British Pig Industry Takes Major Step Ahead With Pig Health & Welfare Strategy


The British pig industry has taken a major step forward with the announcement of a Pig Health and Welfare Strategy.

The strategy, drawn up by the British Pig Executive (BPEX), the NPA (National Pig Association), PVS (Pig Veterinary Society) and MLC (Meat and Livestock Commission) in response to Government moves on the subject, was launched at an industry conference yesterday.

It incorporates nine priorities for action including scientific and technical targets designed to allow prevailing animal health problems to be quantified, controlled, eradicated or avoided, together with organisational targets.

The strategy will be the subject of a major consultation to make sure it meets the industry's needs and a key element will be the establishment of the Pig Health and Welfare Council next year.

BPEX Chairman Stewart Houston said: "It is estimated that pig disease costs British pig producers at least £50 million a year."

"Improving the health of pigs will benefit customers through better quality meat and meat products. It will benefit producers and processors by saving costs and improving competitiveness."

"It will benefit the pigs through improved welfare and it will benefit the country as a whole in helping achieve Government policy of a sustainable rural economy."

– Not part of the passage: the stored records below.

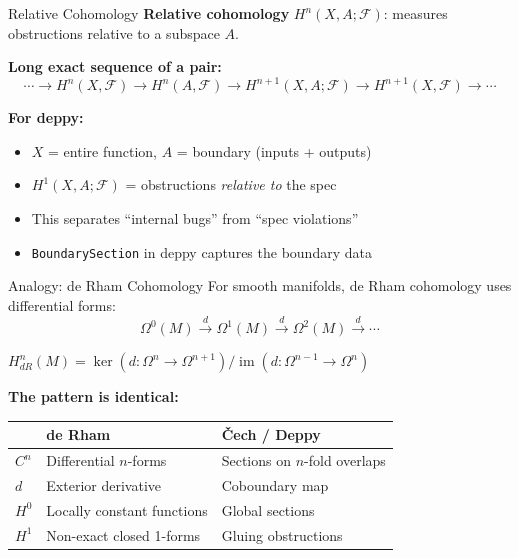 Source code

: \documentclass[aspectratio=169,10pt]{beamer}
\newcommand{\Fscr}{\mathcal{F}}
\newcommand{\im}{\operatorname{im}}
\begin{document}
\begin{frame}{Relative Cohomology}
\textbf{Relative cohomology} $H^n(X, A; \Fscr)$: measures obstructions relative to a subspace $A$.

\vspace{0.3em}
\textbf{Long exact sequence of a pair:}
\[
\cdots \to H^n(X, \Fscr) \to H^n(A, \Fscr) \to H^{n+1}(X, A; \Fscr) \to H^{n+1}(X, \Fscr) \to \cdots
\]

\vspace{0.3em}
\textbf{For deppy:}
\begin{itemize}
  \item $X$ = entire function, $A$ = boundary (inputs + outputs)
  \item $H^1(X, A; \Fscr)$ = obstructions \emph{relative to} the spec
  \item This separates ``internal bugs'' from ``spec violations''
  \item \texttt{BoundarySection} in deppy captures the boundary data
\end{itemize}
\end{frame}

\begin{frame}{Analogy: de Rham Cohomology}
For smooth manifolds, de Rham cohomology uses differential forms:
\[
\Omega^0(M) \xrightarrow{d} \Omega^1(M) \xrightarrow{d} \Omega^2(M) \xrightarrow{d} \cdots
\]

$H^n_{dR}(M) = \ker(d : \Omega^n \to \Omega^{n+1}) / \im(d : \Omega^{n-1} \to \Omega^n)$

\vspace{0.3em}
\textbf{The pattern is identical:}
\begin{center}
\renewcommand{\arraystretch}{1.3}
\begin{tabular}{@{}lll@{}}
\toprule
& \textbf{de Rham} & \textbf{\v{C}ech / Deppy} \\
\midrule
$C^n$ & Differential $n$-forms & Sections on $n$-fold overlaps \\
$d$ & Exterior derivative & Coboundary map \\
$H^0$ & Locally constant functions & Global sections \\
$H^1$ & Non-exact closed 1-forms & Gluing obstructions \\
\bottomrule
\end{tabular}
\end{center}
\end{frame}
\end{document}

Speaking by video link, Animal Health and Welfare Minister Ben Bradshaw said: "The Animal Health and Welfare Strategy represents an important step towards a more comprehensive and strategic approach to animal health and welfare."

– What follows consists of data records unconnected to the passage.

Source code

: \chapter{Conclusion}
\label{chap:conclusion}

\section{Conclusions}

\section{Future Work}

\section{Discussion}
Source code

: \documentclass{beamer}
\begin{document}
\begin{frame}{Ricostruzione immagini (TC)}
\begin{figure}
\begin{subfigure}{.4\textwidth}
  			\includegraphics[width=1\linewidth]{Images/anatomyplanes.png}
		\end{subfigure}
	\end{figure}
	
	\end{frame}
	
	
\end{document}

"I am very encouraged that the pig sector is so quickly off the mark with its own strategy and know that Government looks forward to working with the industry over the coming years to implement this far-sighted strategy."

The Strategy identifies 9 Priority Areas for Action:

  1. Establish a national structure to provide the focus, drive and planning for a national pig health improvement programme

  2. Establish the present health, welfare and disease status of the British pig herd

  3. Enhance disease surveillance information available to pig producers

  4. Undertake intervention studies on disease control and eradication and support health improvement programmes with advice

  5. Develop nationally-recommended biosecurity protocols

  6. Develop national protocols for new disease prevention and eradication programmes

  7. Quantify risks and the consequences of emerging pig issues

  8. Enhance training in disease identification and treatment

  9. Increase the programme of targeted pig disease research.

These priorities will form the basis of the British Pig Health and Welfare Improvement Programme. The implementation of this programme will be the responsibility of a new British Pig Health and Welfare Council. The Council will consist of representatives of all stakeholders and be chaired independently.